TASK DIRECTIONS — Every line from the first in the listing below to the line containing "इति॑ प्र-खि॒द॒ते। च॒।" is to be repeated exactly, and no line past it.

RECORDS FOR THE TASK —
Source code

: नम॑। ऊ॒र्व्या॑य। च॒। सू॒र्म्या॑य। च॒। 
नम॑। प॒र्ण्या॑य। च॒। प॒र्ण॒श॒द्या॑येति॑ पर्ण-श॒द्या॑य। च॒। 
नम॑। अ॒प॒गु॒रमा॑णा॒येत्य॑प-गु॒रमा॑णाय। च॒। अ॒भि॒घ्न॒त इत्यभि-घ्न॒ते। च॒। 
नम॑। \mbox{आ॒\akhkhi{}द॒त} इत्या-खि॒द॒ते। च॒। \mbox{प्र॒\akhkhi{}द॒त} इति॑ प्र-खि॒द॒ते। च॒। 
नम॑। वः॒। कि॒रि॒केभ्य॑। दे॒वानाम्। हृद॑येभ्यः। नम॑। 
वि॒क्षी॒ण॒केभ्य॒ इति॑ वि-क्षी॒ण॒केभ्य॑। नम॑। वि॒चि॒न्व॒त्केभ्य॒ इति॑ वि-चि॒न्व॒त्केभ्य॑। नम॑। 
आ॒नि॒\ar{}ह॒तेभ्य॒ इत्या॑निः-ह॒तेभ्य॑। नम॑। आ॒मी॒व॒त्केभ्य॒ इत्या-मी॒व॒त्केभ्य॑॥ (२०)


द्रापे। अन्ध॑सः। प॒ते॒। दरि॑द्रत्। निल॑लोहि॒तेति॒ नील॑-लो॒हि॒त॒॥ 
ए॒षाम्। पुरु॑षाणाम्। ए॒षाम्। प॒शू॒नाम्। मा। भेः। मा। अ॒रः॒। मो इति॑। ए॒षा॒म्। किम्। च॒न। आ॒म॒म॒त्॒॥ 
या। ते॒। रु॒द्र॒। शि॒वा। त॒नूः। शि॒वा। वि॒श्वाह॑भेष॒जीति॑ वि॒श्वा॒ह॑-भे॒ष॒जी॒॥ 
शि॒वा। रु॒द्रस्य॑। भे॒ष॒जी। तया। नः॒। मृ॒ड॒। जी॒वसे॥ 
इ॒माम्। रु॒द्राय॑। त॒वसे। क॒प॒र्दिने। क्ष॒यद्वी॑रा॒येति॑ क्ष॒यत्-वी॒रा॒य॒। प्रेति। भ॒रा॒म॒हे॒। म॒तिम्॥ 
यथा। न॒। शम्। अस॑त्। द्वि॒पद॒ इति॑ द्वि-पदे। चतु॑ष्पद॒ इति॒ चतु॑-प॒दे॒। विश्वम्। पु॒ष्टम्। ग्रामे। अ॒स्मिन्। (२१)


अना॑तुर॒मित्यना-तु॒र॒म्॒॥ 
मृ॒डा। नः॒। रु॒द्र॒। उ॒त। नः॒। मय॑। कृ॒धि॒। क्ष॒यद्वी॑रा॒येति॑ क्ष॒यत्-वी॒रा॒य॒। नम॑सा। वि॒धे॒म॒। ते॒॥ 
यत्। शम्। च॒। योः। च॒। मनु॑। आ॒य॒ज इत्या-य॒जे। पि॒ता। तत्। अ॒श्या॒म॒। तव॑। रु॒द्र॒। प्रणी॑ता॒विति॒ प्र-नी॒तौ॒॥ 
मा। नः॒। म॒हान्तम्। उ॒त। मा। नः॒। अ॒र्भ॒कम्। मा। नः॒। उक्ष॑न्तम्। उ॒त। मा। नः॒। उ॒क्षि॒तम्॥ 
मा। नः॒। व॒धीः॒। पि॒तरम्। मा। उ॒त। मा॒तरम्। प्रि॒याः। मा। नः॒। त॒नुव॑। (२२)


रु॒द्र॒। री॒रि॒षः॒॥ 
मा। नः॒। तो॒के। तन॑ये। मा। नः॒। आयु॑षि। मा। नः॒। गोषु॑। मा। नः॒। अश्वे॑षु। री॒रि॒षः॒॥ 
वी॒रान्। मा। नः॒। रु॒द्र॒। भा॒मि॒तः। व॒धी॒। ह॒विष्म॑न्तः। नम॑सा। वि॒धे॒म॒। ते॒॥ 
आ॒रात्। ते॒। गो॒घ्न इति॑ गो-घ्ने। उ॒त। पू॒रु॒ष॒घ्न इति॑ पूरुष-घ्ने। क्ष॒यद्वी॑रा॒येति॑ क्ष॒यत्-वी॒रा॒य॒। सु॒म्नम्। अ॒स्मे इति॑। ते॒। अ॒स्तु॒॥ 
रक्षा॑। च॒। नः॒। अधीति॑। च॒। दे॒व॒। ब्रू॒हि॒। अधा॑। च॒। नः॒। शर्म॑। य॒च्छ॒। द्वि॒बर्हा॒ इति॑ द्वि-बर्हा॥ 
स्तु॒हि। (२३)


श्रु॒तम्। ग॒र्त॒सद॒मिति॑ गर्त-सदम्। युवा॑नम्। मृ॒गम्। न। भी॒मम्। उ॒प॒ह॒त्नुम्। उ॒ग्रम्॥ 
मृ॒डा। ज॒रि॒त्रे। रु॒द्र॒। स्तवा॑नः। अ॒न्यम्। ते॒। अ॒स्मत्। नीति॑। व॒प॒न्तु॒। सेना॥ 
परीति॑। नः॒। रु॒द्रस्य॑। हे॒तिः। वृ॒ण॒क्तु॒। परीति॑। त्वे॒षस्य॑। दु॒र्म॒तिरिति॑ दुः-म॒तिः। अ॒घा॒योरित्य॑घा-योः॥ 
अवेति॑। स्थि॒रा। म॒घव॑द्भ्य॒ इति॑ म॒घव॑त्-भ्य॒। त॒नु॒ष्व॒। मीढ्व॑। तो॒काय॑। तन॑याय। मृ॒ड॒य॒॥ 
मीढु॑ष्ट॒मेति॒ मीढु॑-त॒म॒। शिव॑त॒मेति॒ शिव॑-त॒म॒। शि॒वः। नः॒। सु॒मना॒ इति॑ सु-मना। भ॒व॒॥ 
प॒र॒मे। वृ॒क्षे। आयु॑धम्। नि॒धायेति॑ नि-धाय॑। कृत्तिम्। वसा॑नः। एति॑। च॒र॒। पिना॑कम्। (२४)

FINISHED TASK —
Source code

: नम॑। ऊ॒र्व्या॑य। च॒। सू॒र्म्या॑य। च॒। 
नम॑। प॒र्ण्या॑य। च॒। प॒र्ण॒श॒द्या॑येति॑ पर्ण-श॒द्या॑य। च॒। 
नम॑। अ॒प॒गु॒रमा॑णा॒येत्य॑प-गु॒रमा॑णाय। च॒। अ॒भि॒घ्न॒त इत्यभि-घ्न॒ते। च॒। 
नम॑। \mbox{आ॒\akhkhi{}द॒त} इत्या-खि॒द॒ते। च॒। \mbox{प्र॒\akhkhi{}द॒त} इति॑ प्र-खि॒द॒ते। च॒। 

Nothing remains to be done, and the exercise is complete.